Mladana Joklová, née Cimflová, was born on 30 March 1944 in Pilsen into the family of Jaroslav Cimfl, a Czechoslovak Army officer. At the end of the war, her parents rescued two Jewish women who had escaped the death march by leading them to the American occupation zone. In 1949, the witness´s father was interned in Mírov because of the women´s thank-you letter sent from the USA. The witness and her mother, Františka Cimflová, faced financial strain, the confiscation of their apartment, and were forced to move into an apartment with another tenant. Second threat of a change of residence they averted six months later by moving to grandfather Josef Hrach in Blatnice. There, frequent State Security house searches took place. Her father returned to the family in 1951. Despite the protests of the local Communist Party cell, the witness graduated from the eleven-year school in Stod. Later, for political reasons, she was not admitted to medical faculty. Despite her strong artistic inclinations, she was only allowed to study at a technical school. Shortly after the August occupation by Warsaw Pact troops in 1968, her father died. The funeral was attended by most of his fellow prisoners - former RAF pilots, including František Fajtl.
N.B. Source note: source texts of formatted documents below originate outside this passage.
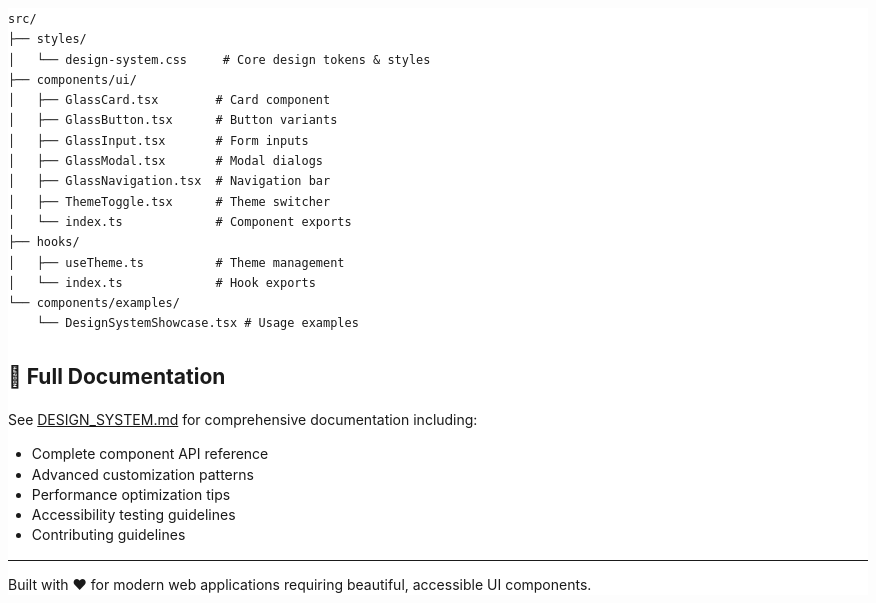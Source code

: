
```
src/
├── styles/
│   └── design-system.css     # Core design tokens & styles
├── components/ui/
│   ├── GlassCard.tsx        # Card component
│   ├── GlassButton.tsx      # Button variants  
│   ├── GlassInput.tsx       # Form inputs
│   ├── GlassModal.tsx       # Modal dialogs
│   ├── GlassNavigation.tsx  # Navigation bar
│   ├── ThemeToggle.tsx      # Theme switcher
│   └── index.ts             # Component exports
├── hooks/
│   ├── useTheme.ts          # Theme management
│   └── index.ts             # Hook exports
└── components/examples/
    └── DesignSystemShowcase.tsx # Usage examples
```

## 📖 Full Documentation

See [DESIGN_SYSTEM.md](./DESIGN_SYSTEM.md) for comprehensive documentation including:
- Complete component API reference
- Advanced customization patterns  
- Performance optimization tips
- Accessibility testing guidelines
- Contributing guidelines

---

Built with ❤️ for modern web applications requiring beautiful, accessible UI components.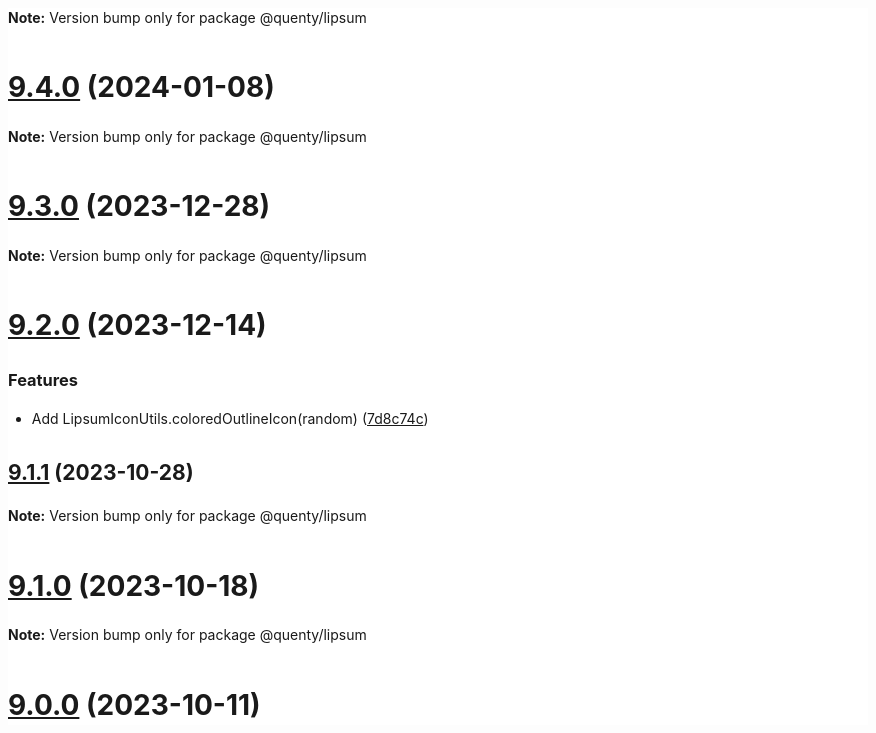 **Note:** Version bump only for package @quenty/lipsum





# [9.4.0](https://github.com/Quenty/NevermoreEngine/compare/@quenty/lipsum@9.3.0...@quenty/lipsum@9.4.0) (2024-01-08)

**Note:** Version bump only for package @quenty/lipsum





# [9.3.0](https://github.com/Quenty/NevermoreEngine/compare/@quenty/lipsum@9.2.0...@quenty/lipsum@9.3.0) (2023-12-28)

**Note:** Version bump only for package @quenty/lipsum





# [9.2.0](https://github.com/Quenty/NevermoreEngine/compare/@quenty/lipsum@9.1.1...@quenty/lipsum@9.2.0) (2023-12-14)


### Features

* Add LipsumIconUtils.coloredOutlineIcon(random) ([7d8c74c](https://github.com/Quenty/NevermoreEngine/commit/7d8c74c5610f428d71ef4b5a71c5d85c533cb7c8))





## [9.1.1](https://github.com/Quenty/NevermoreEngine/compare/@quenty/lipsum@9.1.0...@quenty/lipsum@9.1.1) (2023-10-28)

**Note:** Version bump only for package @quenty/lipsum





# [9.1.0](https://github.com/Quenty/NevermoreEngine/compare/@quenty/lipsum@9.0.0...@quenty/lipsum@9.1.0) (2023-10-18)

**Note:** Version bump only for package @quenty/lipsum





# [9.0.0](https://github.com/Quenty/NevermoreEngine/compare/@quenty/lipsum@8.33.0...@quenty/lipsum@9.0.0) (2023-10-11)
Due to her involvement in anti-occupation activities by painting posters, the witness was transferred from research to a manufacturing job at the Škoda factory in Plzeň in 1972. In the following years, a negative reference given by the Communist Party of Czechoslovakia prevented her from starting to teach at the Faculty of Education in Pilsen. It was only in 1978 that she was able to teach at the electrical engineering apprentice school in Pilsen. She took care of her sick mother, who then died prematurely. After her retirement in 2013, the witness kept on working part-time at the apprentice school. Today she attends the University of the Third Age and occupies herself with silk painting. Jaroslav Cimfl was rehabilitated in 1992.